I see the below output when running this command. This is my azure storage connection.

$ gretel connections list
{
    "id": "c_2bPmuxR3v2nP6Y0uvoQGbqDGVzQ",
    "type": "azure",
    "name": "test-azure-storage",
    "validation_status": "VALIDATION_STATUS_VALID",
    "config": {
        "account_name": "bengretelsandbox",
        "default_container": "hybrid-bucket"
    },
    "customer_managed_credentials_encryption": true,
    "created_at": "2024-01-24 19:41:54.942000+00:00",
    "project_id": "proj_2b8hWUCM6rIntF0gWrhim8XGkFY",
    "created_by": "user_2XDTKB3iNGwBabq2q6geiLJSyml",
    "connection_target_type": ""
}

Make note of the "id" for your desired connection.
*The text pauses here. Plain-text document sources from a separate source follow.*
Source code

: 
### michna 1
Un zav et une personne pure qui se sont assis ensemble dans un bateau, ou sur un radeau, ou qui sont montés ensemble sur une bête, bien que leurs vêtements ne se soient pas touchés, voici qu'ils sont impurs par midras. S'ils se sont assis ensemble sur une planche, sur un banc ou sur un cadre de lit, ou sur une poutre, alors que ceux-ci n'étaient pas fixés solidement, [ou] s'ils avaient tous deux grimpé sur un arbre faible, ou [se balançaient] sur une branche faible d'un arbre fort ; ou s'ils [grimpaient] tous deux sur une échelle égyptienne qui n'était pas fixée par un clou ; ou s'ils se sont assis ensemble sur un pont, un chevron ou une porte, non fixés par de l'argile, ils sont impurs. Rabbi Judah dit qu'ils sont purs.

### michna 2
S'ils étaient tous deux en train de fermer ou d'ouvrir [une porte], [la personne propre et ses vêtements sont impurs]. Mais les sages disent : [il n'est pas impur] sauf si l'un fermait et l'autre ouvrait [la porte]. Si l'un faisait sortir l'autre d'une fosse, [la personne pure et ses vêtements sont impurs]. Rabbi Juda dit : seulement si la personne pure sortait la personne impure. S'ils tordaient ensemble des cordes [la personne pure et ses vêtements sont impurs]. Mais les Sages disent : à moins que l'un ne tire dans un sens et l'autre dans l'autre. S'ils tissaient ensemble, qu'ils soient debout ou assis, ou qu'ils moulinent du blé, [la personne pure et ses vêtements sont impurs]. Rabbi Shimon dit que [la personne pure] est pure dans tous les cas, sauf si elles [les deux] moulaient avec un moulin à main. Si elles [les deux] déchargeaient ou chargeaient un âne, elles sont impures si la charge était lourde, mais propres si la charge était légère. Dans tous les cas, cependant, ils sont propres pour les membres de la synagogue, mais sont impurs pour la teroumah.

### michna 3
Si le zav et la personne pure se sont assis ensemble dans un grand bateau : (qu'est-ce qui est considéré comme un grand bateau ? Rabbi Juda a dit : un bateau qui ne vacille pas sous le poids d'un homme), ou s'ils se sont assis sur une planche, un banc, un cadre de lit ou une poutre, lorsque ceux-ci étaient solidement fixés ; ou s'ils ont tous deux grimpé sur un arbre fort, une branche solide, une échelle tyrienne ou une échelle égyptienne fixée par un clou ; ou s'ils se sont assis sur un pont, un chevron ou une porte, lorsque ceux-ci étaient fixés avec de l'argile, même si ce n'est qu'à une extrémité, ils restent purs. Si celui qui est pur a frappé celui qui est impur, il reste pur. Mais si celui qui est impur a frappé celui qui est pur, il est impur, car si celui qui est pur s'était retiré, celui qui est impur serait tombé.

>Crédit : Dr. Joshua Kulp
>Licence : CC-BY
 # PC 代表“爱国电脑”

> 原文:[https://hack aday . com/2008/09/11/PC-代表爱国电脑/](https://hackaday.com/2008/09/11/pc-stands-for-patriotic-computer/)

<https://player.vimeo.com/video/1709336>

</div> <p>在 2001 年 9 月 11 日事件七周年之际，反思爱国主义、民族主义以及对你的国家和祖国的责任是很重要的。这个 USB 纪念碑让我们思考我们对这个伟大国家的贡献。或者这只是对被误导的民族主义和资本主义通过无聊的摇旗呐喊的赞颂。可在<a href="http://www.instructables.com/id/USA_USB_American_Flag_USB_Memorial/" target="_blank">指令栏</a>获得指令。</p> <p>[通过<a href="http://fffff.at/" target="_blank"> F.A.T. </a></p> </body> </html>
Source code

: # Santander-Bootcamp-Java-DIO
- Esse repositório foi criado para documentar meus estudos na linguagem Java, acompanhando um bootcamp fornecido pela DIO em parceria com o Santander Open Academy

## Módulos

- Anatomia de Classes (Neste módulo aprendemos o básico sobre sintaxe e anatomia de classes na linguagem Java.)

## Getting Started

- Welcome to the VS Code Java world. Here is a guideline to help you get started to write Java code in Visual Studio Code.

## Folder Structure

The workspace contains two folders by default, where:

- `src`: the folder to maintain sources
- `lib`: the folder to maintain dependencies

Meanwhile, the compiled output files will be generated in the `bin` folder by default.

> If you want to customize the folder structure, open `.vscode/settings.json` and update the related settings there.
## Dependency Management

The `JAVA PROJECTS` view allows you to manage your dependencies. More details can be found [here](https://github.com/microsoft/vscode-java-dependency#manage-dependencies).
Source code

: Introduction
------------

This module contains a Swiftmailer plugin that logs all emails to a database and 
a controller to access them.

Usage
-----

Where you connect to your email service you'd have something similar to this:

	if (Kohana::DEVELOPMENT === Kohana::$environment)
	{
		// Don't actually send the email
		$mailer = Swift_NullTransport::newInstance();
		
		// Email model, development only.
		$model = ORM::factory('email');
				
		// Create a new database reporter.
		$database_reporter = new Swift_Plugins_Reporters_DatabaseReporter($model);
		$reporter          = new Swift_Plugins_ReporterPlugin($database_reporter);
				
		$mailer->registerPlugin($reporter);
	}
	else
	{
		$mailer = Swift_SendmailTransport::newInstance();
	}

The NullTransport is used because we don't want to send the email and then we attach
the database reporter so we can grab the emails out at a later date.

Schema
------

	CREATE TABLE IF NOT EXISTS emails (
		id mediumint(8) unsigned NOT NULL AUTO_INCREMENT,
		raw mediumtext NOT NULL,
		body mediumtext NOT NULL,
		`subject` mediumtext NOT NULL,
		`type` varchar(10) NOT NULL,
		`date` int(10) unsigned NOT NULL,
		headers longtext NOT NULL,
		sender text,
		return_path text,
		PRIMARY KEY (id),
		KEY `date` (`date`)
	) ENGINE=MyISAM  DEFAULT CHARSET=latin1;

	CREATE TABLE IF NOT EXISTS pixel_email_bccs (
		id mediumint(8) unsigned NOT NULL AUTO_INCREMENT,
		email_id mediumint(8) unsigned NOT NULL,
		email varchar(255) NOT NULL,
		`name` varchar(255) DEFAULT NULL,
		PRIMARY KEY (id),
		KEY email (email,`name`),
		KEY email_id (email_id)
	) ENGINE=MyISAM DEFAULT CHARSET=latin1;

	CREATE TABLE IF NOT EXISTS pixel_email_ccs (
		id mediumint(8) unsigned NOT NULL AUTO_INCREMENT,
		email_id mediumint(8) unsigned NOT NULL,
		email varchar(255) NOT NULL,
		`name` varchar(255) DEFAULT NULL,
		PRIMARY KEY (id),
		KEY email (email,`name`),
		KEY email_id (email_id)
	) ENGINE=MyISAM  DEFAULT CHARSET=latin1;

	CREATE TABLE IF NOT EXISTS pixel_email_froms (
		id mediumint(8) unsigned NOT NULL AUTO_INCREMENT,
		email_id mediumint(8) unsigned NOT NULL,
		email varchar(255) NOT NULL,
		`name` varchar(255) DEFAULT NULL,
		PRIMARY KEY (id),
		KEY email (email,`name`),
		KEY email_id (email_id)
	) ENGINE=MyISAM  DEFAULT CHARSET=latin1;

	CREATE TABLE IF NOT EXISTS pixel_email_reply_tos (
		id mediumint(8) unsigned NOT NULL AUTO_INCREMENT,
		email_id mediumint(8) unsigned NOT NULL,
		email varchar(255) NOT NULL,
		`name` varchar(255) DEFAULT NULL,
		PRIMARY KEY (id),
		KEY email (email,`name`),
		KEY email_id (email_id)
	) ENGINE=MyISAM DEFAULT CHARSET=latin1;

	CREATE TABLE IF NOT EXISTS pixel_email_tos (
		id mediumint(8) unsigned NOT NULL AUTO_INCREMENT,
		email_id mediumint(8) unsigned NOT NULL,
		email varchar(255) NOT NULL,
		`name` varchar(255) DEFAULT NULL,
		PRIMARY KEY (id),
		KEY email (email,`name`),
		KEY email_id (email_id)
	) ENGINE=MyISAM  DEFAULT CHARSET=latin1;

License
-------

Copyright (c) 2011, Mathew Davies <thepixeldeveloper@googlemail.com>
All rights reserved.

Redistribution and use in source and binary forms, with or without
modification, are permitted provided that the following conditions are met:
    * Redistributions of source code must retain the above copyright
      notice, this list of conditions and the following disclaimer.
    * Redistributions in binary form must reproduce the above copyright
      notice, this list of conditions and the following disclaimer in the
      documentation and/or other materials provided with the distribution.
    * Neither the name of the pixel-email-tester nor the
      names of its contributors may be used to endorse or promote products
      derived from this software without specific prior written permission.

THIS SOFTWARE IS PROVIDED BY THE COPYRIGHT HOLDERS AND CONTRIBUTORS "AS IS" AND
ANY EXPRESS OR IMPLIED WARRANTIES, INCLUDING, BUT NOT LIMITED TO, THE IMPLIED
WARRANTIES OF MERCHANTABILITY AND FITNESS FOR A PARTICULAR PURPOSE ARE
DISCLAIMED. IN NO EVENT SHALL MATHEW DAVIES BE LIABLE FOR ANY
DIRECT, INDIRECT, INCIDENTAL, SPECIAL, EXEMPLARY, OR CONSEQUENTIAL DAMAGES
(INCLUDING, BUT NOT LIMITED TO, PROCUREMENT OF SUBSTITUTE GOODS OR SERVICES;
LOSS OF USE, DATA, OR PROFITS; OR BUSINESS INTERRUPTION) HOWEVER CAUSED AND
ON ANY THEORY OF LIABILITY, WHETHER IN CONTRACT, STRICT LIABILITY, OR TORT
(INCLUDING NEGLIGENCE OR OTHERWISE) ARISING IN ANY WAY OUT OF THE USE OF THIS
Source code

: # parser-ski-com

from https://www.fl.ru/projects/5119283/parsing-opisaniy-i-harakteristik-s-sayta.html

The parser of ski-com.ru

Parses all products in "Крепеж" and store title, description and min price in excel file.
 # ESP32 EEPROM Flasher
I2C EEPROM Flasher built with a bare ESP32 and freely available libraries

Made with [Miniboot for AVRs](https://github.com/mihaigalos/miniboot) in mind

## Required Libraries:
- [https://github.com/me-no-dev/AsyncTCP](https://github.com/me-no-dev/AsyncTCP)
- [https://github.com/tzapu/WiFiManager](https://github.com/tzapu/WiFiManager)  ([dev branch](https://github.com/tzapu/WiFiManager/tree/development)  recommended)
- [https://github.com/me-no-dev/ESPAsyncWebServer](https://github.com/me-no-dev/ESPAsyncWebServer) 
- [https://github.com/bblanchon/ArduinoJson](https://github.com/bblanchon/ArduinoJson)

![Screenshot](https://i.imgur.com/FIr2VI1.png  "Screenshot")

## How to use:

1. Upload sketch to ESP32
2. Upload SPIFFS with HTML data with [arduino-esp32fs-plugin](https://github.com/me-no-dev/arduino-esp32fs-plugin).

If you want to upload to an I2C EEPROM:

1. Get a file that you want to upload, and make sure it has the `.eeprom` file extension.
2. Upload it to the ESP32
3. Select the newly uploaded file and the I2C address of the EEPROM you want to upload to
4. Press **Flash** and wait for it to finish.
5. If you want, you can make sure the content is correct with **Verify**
Step 3 - Create an example Gretel Workflow

First define your workflow in a YAML file. I will create azure-workflow.yaml for this example. Make sure you review each property and update values as needed, eg. connection, container, and project_id.

azure-workflow.yaml

name: test-azure-workflow
actions:
  # The name for an individual action can be anything you want. I'm using azure-crawl here.
  - name: azure-crawl
    # Type has to be azure_source for an azure storage container that we want to read from
    type: azure_source
    # This is where we reference our connection ID
    connection: c_2bPmuxR3v2nP6Y0uvoQGbqDGVzQ
    config:
      # If you already set the default container in your connection creation you don't need this. I'm being explicit here and defining it anyway.
      container: hybrid-bucket
      # We want to ingest all CSV files, which should be the single demo healthcare CSV dataset we uploaded
      glob_filter: "*.csv"
  # Let's train a synthetic model on this data
  - name: model-train-run
    type: gretel_model
    # This input has to match the name you passed in for the previous action
    input: azure-crawl
    config:
      model: synthetics/default
      # Your project ID from step 2 goes here.
      project_id: proj_2b8hWUCM6rIntF0gWrhim8XGkFY
      run_params:
        params: {}
      training_data: "{azure-crawl.outputs.data}"

Then run the below command to create the workflow.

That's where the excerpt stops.